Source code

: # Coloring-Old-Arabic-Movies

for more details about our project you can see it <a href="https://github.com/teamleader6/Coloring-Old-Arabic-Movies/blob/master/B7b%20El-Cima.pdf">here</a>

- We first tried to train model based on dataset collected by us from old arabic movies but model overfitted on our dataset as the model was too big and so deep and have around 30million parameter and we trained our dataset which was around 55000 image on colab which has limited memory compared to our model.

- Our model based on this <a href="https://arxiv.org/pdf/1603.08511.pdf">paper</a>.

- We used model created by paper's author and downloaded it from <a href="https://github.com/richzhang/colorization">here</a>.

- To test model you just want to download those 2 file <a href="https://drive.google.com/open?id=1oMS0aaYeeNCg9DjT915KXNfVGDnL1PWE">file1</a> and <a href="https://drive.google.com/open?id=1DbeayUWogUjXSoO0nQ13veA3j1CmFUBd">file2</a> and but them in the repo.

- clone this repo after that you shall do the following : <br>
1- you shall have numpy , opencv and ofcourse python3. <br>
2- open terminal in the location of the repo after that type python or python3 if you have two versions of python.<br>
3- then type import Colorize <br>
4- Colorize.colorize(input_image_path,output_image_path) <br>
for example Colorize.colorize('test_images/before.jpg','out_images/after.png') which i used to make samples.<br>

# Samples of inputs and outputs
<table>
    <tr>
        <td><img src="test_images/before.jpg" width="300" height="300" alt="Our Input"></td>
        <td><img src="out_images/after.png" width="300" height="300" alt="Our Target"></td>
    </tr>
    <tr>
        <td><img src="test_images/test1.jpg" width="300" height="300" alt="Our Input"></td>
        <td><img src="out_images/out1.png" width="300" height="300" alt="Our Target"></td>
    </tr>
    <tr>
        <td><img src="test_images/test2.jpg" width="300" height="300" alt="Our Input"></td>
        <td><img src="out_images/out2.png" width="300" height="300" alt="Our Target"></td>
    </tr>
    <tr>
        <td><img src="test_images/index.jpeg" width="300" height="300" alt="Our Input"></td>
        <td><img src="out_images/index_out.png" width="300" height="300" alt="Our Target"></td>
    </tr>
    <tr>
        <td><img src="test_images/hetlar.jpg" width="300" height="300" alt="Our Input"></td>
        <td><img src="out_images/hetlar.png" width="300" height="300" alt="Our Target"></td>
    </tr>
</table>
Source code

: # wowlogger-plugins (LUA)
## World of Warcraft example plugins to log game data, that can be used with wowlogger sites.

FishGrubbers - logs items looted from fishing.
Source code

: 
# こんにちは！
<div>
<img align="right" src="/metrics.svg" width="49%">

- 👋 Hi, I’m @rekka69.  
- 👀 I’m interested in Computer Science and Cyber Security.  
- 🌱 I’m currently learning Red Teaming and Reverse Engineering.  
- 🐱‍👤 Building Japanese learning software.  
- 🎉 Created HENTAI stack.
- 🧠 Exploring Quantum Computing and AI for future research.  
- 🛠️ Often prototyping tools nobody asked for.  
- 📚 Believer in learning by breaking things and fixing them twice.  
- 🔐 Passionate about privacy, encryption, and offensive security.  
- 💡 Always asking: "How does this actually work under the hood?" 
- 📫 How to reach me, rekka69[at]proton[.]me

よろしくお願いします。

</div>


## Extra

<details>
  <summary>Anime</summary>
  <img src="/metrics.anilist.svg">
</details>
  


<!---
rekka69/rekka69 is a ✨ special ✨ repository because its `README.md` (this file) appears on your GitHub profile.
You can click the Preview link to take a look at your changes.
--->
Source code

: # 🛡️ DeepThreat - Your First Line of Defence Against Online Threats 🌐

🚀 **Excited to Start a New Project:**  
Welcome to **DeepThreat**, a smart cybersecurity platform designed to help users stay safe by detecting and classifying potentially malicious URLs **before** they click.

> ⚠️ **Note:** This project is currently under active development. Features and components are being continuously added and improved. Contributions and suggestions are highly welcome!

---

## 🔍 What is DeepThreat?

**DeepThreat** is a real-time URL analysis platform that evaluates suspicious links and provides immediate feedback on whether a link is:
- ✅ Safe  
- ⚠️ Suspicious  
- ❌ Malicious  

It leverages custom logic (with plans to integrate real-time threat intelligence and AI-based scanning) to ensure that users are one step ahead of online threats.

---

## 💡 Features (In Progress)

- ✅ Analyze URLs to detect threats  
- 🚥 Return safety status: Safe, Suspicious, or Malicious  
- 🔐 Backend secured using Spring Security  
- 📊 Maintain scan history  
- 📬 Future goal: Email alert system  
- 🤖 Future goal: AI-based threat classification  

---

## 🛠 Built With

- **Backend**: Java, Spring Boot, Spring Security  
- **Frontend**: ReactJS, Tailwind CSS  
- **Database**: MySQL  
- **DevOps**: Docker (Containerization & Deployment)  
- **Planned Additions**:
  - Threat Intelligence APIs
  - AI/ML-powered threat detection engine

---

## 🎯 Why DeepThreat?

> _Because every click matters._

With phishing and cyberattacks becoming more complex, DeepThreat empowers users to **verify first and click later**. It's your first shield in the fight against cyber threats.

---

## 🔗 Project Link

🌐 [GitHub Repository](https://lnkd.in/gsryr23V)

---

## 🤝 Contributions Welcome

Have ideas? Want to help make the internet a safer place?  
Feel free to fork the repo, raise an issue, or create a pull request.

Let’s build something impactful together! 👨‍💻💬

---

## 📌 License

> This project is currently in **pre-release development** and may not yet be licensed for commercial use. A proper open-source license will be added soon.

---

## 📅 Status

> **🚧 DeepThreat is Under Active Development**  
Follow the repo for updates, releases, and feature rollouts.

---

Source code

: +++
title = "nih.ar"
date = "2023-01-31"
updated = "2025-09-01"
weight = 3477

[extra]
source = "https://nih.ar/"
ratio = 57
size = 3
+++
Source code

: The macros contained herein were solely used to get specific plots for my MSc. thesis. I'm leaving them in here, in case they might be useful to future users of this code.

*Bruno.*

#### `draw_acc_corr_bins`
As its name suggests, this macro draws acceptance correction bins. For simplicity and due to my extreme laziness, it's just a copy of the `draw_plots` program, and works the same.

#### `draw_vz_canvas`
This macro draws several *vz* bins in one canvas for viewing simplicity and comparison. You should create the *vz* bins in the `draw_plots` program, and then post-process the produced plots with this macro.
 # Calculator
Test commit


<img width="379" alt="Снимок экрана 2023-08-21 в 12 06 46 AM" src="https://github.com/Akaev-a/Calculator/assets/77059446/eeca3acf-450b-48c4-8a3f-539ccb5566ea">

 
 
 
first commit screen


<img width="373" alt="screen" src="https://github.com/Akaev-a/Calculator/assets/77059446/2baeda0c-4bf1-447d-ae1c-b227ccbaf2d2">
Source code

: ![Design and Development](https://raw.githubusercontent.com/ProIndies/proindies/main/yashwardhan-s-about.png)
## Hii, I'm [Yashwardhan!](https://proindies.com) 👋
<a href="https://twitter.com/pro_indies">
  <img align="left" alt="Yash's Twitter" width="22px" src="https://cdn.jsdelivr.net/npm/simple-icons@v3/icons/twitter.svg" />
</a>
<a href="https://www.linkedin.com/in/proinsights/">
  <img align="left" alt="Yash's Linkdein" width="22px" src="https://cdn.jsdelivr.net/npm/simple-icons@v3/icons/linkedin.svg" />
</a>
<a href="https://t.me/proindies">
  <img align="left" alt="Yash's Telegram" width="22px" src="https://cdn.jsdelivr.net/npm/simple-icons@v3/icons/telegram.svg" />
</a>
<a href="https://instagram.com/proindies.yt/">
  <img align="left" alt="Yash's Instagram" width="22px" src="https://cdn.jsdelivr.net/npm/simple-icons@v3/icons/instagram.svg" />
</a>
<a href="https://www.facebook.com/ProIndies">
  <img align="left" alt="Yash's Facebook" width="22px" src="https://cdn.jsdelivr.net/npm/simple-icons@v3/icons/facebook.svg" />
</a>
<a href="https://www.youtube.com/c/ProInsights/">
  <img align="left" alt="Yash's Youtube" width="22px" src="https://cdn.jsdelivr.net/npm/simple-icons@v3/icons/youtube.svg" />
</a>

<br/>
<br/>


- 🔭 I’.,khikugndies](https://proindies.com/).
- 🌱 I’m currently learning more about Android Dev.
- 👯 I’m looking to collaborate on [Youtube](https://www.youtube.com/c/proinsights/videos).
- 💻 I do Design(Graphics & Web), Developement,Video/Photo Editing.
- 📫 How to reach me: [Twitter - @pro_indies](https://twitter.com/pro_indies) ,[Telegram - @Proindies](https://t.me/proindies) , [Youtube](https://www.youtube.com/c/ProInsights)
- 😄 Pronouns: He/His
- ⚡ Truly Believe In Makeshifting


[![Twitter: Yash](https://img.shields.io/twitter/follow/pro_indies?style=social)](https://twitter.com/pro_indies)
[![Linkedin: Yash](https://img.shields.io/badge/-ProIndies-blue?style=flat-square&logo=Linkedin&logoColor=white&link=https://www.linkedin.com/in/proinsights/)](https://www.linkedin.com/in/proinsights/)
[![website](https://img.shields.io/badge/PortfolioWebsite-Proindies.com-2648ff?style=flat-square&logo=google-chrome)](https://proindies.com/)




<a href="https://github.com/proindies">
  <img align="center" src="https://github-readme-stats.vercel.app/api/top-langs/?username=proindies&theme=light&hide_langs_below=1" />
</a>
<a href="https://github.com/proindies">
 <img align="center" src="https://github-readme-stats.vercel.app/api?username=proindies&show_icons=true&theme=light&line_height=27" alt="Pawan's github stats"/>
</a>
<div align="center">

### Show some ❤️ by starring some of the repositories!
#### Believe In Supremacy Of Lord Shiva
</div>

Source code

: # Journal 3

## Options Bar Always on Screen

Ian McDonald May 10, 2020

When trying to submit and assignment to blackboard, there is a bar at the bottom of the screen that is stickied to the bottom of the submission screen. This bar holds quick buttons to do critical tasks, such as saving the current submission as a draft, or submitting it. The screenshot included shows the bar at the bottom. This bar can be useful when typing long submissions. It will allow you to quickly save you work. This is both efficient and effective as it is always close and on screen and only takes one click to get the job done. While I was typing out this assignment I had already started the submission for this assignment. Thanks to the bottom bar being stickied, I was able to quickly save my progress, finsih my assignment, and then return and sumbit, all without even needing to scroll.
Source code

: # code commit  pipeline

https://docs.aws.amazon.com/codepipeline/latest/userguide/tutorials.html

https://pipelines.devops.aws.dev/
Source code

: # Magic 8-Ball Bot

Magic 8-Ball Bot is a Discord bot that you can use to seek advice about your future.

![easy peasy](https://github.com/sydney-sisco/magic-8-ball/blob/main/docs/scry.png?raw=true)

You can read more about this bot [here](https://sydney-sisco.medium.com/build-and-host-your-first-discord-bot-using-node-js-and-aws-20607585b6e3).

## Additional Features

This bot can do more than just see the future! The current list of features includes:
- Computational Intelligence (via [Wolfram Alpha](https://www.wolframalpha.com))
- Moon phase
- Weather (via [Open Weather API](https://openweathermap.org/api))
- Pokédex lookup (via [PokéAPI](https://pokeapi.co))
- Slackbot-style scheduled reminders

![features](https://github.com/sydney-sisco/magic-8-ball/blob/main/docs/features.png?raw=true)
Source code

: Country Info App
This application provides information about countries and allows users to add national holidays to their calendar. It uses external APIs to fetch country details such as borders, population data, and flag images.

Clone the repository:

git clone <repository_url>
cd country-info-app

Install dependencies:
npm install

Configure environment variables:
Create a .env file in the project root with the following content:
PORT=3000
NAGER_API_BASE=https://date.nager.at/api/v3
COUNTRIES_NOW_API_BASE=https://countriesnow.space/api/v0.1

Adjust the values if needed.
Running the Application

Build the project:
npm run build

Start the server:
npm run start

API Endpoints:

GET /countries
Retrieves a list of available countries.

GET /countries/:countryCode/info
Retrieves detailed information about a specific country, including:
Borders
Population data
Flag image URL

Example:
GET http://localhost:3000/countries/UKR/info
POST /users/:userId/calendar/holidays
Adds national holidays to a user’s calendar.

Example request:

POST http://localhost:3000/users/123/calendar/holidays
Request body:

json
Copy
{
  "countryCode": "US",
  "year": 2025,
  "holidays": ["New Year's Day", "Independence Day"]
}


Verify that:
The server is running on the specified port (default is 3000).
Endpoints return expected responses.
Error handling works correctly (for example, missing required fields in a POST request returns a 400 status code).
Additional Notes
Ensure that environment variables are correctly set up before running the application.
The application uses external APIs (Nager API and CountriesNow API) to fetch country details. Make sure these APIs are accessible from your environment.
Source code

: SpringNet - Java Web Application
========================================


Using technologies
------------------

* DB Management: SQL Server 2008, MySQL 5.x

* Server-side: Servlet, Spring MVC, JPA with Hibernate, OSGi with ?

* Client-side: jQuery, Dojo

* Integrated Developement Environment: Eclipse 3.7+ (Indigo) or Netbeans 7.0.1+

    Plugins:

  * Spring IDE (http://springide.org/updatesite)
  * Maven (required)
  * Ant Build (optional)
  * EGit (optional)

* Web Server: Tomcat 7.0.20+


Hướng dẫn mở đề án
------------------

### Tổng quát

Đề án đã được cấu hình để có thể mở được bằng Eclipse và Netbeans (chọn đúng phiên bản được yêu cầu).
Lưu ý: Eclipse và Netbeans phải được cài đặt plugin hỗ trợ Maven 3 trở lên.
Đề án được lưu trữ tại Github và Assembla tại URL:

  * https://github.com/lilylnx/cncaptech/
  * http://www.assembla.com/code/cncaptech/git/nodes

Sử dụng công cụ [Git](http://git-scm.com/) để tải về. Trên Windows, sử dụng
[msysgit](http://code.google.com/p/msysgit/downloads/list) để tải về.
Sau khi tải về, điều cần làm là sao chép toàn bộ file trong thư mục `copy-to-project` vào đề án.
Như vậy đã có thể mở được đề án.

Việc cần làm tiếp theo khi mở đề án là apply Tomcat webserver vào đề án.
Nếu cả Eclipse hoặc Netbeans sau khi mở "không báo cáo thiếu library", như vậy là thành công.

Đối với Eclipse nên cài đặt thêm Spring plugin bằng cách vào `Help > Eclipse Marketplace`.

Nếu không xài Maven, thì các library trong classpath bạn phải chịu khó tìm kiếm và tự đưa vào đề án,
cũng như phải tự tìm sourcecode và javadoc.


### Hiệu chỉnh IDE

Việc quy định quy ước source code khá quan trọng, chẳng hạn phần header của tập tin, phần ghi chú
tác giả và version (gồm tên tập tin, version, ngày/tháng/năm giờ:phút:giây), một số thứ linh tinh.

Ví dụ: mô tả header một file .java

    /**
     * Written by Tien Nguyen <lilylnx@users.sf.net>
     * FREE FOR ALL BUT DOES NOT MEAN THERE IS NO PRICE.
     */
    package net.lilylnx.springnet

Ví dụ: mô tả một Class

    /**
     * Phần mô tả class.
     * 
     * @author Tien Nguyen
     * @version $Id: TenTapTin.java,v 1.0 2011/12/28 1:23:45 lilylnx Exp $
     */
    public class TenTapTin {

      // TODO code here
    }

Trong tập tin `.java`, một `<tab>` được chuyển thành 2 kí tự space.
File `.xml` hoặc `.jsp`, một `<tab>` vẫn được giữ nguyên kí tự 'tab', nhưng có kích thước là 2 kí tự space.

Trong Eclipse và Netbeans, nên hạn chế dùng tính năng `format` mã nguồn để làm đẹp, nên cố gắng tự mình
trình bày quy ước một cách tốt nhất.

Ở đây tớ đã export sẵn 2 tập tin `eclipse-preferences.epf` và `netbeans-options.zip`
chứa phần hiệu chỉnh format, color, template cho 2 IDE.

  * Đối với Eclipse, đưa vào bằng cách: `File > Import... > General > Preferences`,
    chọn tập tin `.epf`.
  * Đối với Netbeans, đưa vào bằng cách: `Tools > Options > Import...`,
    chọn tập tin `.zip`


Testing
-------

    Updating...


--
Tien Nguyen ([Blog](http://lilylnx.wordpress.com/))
________________
§ **Exercise objective**
Find how many lines of the material include the string "Additional". Nothing but the number should be given.

§ **Task solution**
2